Work task:
From the records below, state how many lines include the word "apparaîtra", giving only that number.

---------- Information given ----------

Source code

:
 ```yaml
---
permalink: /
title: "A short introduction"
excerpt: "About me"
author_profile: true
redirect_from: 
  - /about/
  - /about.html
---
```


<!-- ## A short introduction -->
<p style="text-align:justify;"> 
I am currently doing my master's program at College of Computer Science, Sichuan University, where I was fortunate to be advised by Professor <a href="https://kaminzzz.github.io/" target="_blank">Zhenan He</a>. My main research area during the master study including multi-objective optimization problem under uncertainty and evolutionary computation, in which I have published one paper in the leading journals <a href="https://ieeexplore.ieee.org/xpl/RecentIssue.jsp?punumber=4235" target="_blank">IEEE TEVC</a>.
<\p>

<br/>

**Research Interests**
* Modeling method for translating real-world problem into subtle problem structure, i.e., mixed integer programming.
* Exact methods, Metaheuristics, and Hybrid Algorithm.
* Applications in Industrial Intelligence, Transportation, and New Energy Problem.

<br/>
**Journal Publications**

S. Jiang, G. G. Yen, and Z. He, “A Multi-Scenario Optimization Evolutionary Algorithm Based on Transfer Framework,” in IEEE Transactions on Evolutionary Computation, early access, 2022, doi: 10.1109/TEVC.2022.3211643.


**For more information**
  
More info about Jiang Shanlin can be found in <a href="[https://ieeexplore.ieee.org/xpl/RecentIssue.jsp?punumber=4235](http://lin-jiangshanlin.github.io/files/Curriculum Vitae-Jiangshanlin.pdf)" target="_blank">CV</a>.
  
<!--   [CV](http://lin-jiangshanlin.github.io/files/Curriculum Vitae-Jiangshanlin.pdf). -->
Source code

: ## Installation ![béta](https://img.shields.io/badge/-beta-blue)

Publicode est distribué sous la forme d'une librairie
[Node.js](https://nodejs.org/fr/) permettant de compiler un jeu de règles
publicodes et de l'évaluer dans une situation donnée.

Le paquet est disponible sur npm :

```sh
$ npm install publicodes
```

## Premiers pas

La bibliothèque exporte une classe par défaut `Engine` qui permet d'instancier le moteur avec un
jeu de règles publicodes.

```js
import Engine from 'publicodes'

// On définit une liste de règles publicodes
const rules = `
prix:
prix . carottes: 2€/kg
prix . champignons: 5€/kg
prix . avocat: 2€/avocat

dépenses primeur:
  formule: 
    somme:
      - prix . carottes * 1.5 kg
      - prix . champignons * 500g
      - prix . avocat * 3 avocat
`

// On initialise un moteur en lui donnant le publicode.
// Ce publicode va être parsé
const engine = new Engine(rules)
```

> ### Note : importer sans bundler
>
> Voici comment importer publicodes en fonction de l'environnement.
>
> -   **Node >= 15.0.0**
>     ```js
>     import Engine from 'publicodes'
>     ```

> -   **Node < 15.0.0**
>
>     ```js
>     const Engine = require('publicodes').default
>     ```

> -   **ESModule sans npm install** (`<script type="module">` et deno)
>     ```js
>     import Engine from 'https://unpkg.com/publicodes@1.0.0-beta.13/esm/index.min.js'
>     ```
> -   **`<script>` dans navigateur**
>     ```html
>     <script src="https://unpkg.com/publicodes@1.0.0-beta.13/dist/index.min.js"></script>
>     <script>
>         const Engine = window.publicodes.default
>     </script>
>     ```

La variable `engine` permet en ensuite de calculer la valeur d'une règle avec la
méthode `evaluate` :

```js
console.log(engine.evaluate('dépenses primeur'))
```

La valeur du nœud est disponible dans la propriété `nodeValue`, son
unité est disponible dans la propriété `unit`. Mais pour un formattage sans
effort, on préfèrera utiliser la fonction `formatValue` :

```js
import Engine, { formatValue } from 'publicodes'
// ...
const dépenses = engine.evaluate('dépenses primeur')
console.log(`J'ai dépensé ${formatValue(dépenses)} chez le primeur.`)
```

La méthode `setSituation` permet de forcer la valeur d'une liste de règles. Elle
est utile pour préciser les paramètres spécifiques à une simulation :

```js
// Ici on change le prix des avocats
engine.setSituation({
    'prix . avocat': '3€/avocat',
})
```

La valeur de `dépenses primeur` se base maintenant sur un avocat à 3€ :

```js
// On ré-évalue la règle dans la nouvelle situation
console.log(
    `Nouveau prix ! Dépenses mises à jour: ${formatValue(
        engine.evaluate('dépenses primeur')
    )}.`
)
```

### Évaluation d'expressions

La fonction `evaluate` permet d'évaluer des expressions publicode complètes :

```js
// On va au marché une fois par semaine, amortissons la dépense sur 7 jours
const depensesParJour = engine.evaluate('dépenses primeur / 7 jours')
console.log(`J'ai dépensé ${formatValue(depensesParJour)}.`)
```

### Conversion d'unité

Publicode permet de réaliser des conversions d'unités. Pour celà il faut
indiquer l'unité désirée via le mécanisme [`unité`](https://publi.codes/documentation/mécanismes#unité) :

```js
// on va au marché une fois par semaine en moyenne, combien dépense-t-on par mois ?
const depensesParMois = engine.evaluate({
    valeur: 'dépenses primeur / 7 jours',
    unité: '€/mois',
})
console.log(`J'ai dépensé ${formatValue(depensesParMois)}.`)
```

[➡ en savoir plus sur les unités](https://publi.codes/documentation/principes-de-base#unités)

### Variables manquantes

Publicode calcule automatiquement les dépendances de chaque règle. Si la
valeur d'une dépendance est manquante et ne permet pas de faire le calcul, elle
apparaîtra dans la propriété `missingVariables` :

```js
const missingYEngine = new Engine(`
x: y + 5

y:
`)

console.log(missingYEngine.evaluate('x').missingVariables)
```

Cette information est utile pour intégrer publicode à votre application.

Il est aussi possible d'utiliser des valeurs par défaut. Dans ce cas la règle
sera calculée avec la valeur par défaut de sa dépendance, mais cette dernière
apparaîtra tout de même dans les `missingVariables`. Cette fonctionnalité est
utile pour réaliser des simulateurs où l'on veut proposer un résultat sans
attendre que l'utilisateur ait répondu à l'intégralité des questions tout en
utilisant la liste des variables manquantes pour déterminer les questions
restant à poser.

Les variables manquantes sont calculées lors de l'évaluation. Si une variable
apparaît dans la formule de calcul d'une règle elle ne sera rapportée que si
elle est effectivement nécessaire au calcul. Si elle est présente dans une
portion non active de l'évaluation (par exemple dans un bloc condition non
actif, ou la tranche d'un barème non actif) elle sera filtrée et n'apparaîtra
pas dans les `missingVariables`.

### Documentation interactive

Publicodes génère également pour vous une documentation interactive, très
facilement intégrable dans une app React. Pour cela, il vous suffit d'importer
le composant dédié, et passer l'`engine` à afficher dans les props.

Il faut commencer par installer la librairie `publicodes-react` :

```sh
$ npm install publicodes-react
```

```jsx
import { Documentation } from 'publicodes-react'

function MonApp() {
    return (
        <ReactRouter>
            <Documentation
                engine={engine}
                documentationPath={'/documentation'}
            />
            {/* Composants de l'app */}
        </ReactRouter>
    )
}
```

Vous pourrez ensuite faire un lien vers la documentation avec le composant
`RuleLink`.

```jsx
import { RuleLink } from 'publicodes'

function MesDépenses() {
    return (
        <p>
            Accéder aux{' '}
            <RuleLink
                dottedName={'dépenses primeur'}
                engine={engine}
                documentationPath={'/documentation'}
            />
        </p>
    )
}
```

----------

Response area:
3